What to do >> Your reply must consist of the data below, reproduced character for character.

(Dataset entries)

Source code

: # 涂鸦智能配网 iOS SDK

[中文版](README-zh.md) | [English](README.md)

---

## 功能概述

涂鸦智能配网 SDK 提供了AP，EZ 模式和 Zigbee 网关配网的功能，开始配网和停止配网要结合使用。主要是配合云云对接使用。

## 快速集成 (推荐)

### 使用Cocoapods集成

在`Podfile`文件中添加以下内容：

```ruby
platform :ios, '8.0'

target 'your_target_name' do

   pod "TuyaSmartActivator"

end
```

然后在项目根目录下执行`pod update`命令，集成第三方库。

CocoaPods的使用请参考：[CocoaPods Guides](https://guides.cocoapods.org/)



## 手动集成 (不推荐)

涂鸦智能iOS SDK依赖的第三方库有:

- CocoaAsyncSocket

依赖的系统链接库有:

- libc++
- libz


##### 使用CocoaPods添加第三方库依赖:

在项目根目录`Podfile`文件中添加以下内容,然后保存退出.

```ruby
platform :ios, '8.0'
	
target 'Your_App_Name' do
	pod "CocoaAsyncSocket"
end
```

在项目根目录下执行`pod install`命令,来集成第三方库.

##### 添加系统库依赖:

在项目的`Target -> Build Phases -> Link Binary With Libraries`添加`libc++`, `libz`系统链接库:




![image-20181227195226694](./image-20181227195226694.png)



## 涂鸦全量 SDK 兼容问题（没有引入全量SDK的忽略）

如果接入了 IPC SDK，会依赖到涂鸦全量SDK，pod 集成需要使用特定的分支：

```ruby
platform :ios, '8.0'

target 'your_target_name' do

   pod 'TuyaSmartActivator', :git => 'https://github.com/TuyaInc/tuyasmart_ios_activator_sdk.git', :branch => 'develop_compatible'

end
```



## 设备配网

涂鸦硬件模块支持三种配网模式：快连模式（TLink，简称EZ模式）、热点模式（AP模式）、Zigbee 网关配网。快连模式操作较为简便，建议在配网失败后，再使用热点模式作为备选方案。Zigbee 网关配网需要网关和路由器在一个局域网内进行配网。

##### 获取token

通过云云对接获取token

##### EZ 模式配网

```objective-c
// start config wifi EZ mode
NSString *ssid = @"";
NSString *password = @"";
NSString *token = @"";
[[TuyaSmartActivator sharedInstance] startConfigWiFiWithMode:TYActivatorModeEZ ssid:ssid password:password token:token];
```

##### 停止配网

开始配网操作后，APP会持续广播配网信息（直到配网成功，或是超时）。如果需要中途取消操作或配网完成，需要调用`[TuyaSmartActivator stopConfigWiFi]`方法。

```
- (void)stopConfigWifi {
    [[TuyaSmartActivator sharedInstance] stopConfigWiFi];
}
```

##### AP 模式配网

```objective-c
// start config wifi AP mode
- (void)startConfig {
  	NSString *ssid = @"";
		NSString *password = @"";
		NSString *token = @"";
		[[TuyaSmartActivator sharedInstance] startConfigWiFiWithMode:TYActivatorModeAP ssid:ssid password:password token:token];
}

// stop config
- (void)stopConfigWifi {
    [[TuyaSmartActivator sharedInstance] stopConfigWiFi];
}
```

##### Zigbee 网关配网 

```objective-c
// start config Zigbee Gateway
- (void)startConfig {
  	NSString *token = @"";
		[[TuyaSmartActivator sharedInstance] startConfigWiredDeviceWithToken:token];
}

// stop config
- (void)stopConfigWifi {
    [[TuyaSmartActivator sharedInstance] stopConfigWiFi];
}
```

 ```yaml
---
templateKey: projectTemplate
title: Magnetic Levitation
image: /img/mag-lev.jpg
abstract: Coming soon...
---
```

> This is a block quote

Written answer >>
Source code

: # 涂鸦智能配网 iOS SDK

[中文版](README-zh.md) | [English](README.md)

---

## 功能概述

涂鸦智能配网 SDK 提供了AP，EZ 模式和 Zigbee 网关配网的功能，开始配网和停止配网要结合使用。主要是配合云云对接使用。

## 快速集成 (推荐)

### 使用Cocoapods集成

在`Podfile`文件中添加以下内容：

```ruby
platform :ios, '8.0'

target 'your_target_name' do

   pod "TuyaSmartActivator"

end
```

然后在项目根目录下执行`pod update`命令，集成第三方库。

CocoaPods的使用请参考：[CocoaPods Guides](https://guides.cocoapods.org/)



## 手动集成 (不推荐)

涂鸦智能iOS SDK依赖的第三方库有:

- CocoaAsyncSocket

依赖的系统链接库有:

- libc++
- libz


##### 使用CocoaPods添加第三方库依赖:

在项目根目录`Podfile`文件中添加以下内容,然后保存退出.

```ruby
platform :ios, '8.0'
	
target 'Your_App_Name' do
	pod "CocoaAsyncSocket"
end
```

在项目根目录下执行`pod install`命令,来集成第三方库.

##### 添加系统库依赖:

在项目的`Target -> Build Phases -> Link Binary With Libraries`添加`libc++`, `libz`系统链接库:




![image-20181227195226694](./image-20181227195226694.png)



## 涂鸦全量 SDK 兼容问题（没有引入全量SDK的忽略）

如果接入了 IPC SDK，会依赖到涂鸦全量SDK，pod 集成需要使用特定的分支：

```ruby
platform :ios, '8.0'

target 'your_target_name' do

   pod 'TuyaSmartActivator', :git => 'https://github.com/TuyaInc/tuyasmart_ios_activator_sdk.git', :branch => 'develop_compatible'

end
```



## 设备配网

涂鸦硬件模块支持三种配网模式：快连模式（TLink，简称EZ模式）、热点模式（AP模式）、Zigbee 网关配网。快连模式操作较为简便，建议在配网失败后，再使用热点模式作为备选方案。Zigbee 网关配网需要网关和路由器在一个局域网内进行配网。

##### 获取token

通过云云对接获取token

##### EZ 模式配网

```objective-c
// start config wifi EZ mode
NSString *ssid = @"";
NSString *password = @"";
NSString *token = @"";
[[TuyaSmartActivator sharedInstance] startConfigWiFiWithMode:TYActivatorModeEZ ssid:ssid password:password token:token];
```

##### 停止配网

开始配网操作后，APP会持续广播配网信息（直到配网成功，或是超时）。如果需要中途取消操作或配网完成，需要调用`[TuyaSmartActivator stopConfigWiFi]`方法。

```
- (void)stopConfigWifi {
    [[TuyaSmartActivator sharedInstance] stopConfigWiFi];
}
```

##### AP 模式配网

```objective-c
// start config wifi AP mode
- (void)startConfig {
  	NSString *ssid = @"";
		NSString *password = @"";
		NSString *token = @"";
		[[TuyaSmartActivator sharedInstance] startConfigWiFiWithMode:TYActivatorModeAP ssid:ssid password:password token:token];
}

// stop config
- (void)stopConfigWifi {
    [[TuyaSmartActivator sharedInstance] stopConfigWiFi];
}
```

##### Zigbee 网关配网 

```objective-c
// start config Zigbee Gateway
- (void)startConfig {
  	NSString *token = @"";
		[[TuyaSmartActivator sharedInstance] startConfigWiredDeviceWithToken:token];
}

// stop config
- (void)stopConfigWifi {
    [[TuyaSmartActivator sharedInstance] stopConfigWiFi];
}
```

 ```yaml
---
templateKey: projectTemplate
title: Magnetic Levitation
image: /img/mag-lev.jpg
abstract: Coming soon...
---
```

> This is a block quote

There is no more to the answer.